There is on the one hand, as Dunoyer expressed it, a class of “industrious peoples” everywhere who wish nothing more than to peacefully go about their private business of working, saving and investing and trading with their neighbors for mutual improvements in their lives in an arena of free market exchange.

On the other hand, there is everywhere a class of plundering peoples – politicians, bureaucrats, special interest groups – receiving tax-based income redistributions and subsidies and benefiting from anti-competitive regulations and protections against and at the expense of their fellow human beings.

This is the great battle of the twenty-first century; it is what is really at the basis of all the current financial and debt crises confronting so many countries around the world. Its outcome will determine the fate of mankind for the remainder of this century and then into the next.

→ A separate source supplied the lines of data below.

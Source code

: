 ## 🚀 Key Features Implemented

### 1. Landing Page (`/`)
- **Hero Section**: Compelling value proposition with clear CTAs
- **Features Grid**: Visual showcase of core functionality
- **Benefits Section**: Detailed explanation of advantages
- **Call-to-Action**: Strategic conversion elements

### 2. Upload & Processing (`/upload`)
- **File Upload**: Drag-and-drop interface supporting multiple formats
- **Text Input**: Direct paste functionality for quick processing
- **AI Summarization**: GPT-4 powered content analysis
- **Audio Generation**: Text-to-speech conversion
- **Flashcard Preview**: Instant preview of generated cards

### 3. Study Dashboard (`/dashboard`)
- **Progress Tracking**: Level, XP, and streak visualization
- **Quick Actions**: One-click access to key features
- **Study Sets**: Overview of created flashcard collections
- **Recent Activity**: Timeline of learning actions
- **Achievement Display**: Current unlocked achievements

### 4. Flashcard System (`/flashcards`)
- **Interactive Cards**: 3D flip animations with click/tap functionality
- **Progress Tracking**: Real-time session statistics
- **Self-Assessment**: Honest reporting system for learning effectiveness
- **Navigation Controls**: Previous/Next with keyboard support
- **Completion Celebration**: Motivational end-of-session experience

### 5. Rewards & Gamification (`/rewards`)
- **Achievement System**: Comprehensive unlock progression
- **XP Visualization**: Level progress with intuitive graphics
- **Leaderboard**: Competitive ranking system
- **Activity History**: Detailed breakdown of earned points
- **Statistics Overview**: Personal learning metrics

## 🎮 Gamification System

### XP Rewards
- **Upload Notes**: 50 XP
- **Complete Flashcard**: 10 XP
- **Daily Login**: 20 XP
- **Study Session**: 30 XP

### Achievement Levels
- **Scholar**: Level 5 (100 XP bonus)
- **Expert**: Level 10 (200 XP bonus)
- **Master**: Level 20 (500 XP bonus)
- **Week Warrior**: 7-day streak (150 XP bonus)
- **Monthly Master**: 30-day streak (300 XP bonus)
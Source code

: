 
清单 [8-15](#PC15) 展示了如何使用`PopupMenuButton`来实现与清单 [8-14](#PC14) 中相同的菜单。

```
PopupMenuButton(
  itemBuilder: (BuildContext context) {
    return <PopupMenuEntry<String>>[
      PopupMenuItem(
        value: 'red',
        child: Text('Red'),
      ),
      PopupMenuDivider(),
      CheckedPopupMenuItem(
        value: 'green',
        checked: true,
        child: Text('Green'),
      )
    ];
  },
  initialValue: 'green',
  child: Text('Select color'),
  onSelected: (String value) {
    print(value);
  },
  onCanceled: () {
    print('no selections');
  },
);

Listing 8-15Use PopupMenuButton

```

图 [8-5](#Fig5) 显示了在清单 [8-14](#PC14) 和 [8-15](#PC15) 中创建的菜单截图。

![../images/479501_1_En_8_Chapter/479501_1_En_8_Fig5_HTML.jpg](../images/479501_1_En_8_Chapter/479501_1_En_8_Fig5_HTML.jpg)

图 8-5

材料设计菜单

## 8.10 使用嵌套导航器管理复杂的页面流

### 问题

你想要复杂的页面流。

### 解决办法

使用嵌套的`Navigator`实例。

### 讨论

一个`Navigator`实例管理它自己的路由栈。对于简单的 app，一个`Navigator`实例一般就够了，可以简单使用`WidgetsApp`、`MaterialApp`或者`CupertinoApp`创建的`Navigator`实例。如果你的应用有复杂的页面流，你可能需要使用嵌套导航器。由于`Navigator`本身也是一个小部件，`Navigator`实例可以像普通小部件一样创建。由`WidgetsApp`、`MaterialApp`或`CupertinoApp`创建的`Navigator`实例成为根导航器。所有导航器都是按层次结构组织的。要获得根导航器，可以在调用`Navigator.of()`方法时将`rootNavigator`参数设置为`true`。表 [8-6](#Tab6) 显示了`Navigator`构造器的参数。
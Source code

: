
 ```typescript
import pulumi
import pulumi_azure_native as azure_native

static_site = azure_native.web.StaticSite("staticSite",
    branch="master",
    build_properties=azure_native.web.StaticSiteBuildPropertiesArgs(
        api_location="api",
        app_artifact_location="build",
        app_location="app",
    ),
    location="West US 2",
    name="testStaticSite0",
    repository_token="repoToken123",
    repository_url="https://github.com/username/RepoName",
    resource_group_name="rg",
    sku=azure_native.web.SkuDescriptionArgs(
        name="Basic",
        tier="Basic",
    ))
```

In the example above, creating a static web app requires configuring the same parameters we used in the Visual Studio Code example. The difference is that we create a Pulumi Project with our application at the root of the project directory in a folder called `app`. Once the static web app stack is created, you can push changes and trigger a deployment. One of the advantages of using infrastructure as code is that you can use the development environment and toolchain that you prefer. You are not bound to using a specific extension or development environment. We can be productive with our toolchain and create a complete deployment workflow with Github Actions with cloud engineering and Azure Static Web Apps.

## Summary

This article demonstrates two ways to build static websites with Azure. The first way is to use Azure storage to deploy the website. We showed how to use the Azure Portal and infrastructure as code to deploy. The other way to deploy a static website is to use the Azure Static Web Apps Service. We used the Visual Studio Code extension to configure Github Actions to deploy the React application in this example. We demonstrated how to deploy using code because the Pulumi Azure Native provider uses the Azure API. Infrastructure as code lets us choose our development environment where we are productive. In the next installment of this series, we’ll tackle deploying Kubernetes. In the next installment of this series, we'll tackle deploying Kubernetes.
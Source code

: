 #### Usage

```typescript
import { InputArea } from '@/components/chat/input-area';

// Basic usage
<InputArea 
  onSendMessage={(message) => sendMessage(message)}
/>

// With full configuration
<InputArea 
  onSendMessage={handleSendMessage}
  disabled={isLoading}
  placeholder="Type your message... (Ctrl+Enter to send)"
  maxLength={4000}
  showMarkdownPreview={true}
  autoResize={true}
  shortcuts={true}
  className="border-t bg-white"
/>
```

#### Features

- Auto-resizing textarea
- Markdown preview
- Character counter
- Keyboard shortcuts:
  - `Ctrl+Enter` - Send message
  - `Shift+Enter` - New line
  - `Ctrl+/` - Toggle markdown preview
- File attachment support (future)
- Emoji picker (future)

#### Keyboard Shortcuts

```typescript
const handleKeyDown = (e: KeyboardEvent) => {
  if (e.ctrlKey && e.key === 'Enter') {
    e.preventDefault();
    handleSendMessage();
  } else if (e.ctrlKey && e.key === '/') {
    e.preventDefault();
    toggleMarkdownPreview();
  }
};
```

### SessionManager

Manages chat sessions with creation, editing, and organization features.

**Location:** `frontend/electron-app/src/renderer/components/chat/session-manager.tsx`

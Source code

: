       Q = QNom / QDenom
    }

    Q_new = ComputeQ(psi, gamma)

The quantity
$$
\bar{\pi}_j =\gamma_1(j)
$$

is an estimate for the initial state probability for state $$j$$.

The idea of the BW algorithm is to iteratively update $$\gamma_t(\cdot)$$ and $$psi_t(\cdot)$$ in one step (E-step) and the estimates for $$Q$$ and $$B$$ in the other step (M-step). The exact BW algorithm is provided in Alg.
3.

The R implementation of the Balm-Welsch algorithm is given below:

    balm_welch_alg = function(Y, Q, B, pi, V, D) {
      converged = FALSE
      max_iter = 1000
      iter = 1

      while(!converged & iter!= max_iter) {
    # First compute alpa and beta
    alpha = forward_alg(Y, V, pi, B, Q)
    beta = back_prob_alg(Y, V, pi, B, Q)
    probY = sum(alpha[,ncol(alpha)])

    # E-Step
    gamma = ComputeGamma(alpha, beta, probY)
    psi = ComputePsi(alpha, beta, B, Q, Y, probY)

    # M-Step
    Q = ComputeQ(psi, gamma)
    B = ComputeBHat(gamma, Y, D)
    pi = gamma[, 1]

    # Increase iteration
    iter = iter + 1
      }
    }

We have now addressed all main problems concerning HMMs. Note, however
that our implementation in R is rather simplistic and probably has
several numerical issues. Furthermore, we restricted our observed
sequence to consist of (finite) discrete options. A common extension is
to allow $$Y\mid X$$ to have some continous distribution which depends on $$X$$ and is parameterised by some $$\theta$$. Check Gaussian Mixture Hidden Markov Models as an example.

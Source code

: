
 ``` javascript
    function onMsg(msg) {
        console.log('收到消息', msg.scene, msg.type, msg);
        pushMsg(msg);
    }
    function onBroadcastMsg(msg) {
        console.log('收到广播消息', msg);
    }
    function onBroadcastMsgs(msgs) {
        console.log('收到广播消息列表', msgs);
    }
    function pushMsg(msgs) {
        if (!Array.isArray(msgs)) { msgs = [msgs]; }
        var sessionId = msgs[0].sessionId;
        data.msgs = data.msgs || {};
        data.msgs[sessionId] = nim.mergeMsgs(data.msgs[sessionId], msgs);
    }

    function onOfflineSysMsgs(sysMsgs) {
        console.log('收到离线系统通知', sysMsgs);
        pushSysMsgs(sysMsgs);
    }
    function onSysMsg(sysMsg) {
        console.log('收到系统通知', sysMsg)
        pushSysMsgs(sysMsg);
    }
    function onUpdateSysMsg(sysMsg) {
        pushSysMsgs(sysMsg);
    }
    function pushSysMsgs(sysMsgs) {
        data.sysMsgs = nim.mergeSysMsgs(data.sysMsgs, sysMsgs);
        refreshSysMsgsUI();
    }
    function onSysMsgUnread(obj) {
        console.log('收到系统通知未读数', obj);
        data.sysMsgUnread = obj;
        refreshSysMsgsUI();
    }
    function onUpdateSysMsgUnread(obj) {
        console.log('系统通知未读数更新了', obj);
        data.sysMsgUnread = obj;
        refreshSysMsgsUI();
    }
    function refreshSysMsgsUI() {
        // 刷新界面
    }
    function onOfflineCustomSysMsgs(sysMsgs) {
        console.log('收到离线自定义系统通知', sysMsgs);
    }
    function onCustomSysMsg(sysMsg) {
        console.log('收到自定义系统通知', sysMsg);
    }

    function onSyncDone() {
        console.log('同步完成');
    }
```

Austrian Economics, not surprisingly, has been attacked precisely because of its insightful and cogent analysis of how it was government intervention and central bank monetary manipulation that generated the unsustainable boom in the last decade that set the stage for the inescapable bust, which the world is still suffering from. The Austrians have also shown why it is the continuation of such political interventions and monetary mischief by central banks that have prevented and delayed any normal recovery out of the current recession.

How can the members of that plundering class, to which I referred, admit that they caused and have prolonged this boom and bust cycle without confessing the bankruptcy of both the ideas that rationalize and the policies that perpetuate their plundering ways?